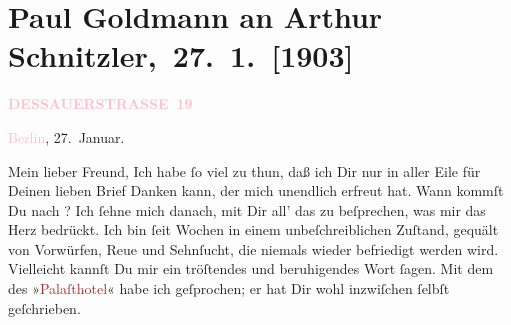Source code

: 

\renewcommand{\erwaehntePersonen}{Personen: Olga Schnitzler, ?? [Besitzer des Palasthotels Berlin, Anfang 1903]}
\renewcommand{\erwaehnteInstitutionen}{Institutionen: Palasthotel Berlin}
\renewcommand{\erwaehnteOrte}{Orte: Berlin, Dessauer Straße, Palasthotel Berlin, Wien}
\renewcommand{\erwaehnteWerke}{}
\section[ Paul Goldmann an Arthur Schnitzler, 27. 1. {[}1903{]}]{Paul Goldmann an Arthur Schnitzler, 27. 1. {[}1903{]}}
\nopagebreak{}
\rehead{ }\normalsize\beginnumbering{}
\toendnotes[C]{\smallbreak\pagebreak[2]}
\toendnotes[C]{\smallbreak}
\pstart
           \noindent{}\raggedleft{}{\pb}\textcolor{gray}{\textbf{\textcolor{pink}{DESSAUERSTRASSE 19}{}\ledrightnote{\textcolor{pink}{Dessauer Straße}}}}\pend
           
\pstart
           \textcolor{pink}{Berlin}{}\ledrightnote{\textcolor{pink}{Berlin}}, 27. Januar.\pend
           
\pstart\center{}Mein lieber Freund,\pend
\pstart
           Ich habe ſo viel zu thun, daß ich Dir nur in aller Eile für Deinen lieben Brief
               Danken kann, der mich unendlich erfreut hat. Wann kommſt Du nach \label{K_L03361-1v}\label{K_L03361-1h}? Ich ſehne mich danach, mit
               Dir all’ das zu beſprechen, was mir das Herz bedrückt. Ich bin ſeit Wochen in einem
               unbeſchreiblichen Zuſtand, gequält von Vorwürfen, Reue und Sehnſucht, die niemals {\pb}wieder befriedigt werden wird. Vielleicht kannſt Du
               mir ein tröſtendes und beruhigendes Wort ſagen. Mit dem \label{K_L03361-3v}\label{K_L03361-3h} des »\textcolor{brown}{Palaſthotel}{}\ledrightnote{\textcolor{brown}{Palasthotel Berlin}}« habe ich geſprochen; er hat Dir wohl
               inzwiſchen ſelbſt geſchrieben.\pend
★ ★ ★ ★ ★ ★ ★
Give the listing again exactly, excluding pictures.

Source code

: 

\renewcommand{\erwaehntePersonen}{Personen: Olga Schnitzler, ?? [Besitzer des Palasthotels Berlin, Anfang 1903]}
\renewcommand{\erwaehnteInstitutionen}{Institutionen: Palasthotel Berlin}
\renewcommand{\erwaehnteOrte}{Orte: Berlin, Dessauer Straße, Palasthotel Berlin, Wien}
\renewcommand{\erwaehnteWerke}{}
\section[ Paul Goldmann an Arthur Schnitzler, 27. 1. {[}1903{]}]{Paul Goldmann an Arthur Schnitzler, 27. 1. {[}1903{]}}
\nopagebreak{}
\rehead{ }\normalsize\beginnumbering{}
\toendnotes[C]{\smallbreak\pagebreak[2]}
\toendnotes[C]{\smallbreak}
\pstart
           \noindent{}\raggedleft{}{\pb}\textcolor{gray}{\textbf{\textcolor{pink}{DESSAUERSTRASSE 19}{}\ledrightnote{\textcolor{pink}{Dessauer Straße}}}}\pend
           
\pstart
           \textcolor{pink}{Berlin}{}\ledrightnote{\textcolor{pink}{Berlin}}, 27. Januar.\pend
           
\pstart\center{}Mein lieber Freund,\pend
\pstart
           Ich habe ſo viel zu thun, daß ich Dir nur in aller Eile für Deinen lieben Brief
               Danken kann, der mich unendlich erfreut hat. Wann kommſt Du nach \label{K_L03361-1v}\label{K_L03361-1h}? Ich ſehne mich danach, mit
               Dir all’ das zu beſprechen, was mir das Herz bedrückt. Ich bin ſeit Wochen in einem
               unbeſchreiblichen Zuſtand, gequält von Vorwürfen, Reue und Sehnſucht, die niemals {\pb}wieder befriedigt werden wird. Vielleicht kannſt Du
               mir ein tröſtendes und beruhigendes Wort ſagen. Mit dem \label{K_L03361-3v}\label{K_L03361-3h} des »\textcolor{brown}{Palaſthotel}{}\ledrightnote{\textcolor{brown}{Palasthotel Berlin}}« habe ich geſprochen; er hat Dir wohl
               inzwiſchen ſelbſt geſchrieben.\pend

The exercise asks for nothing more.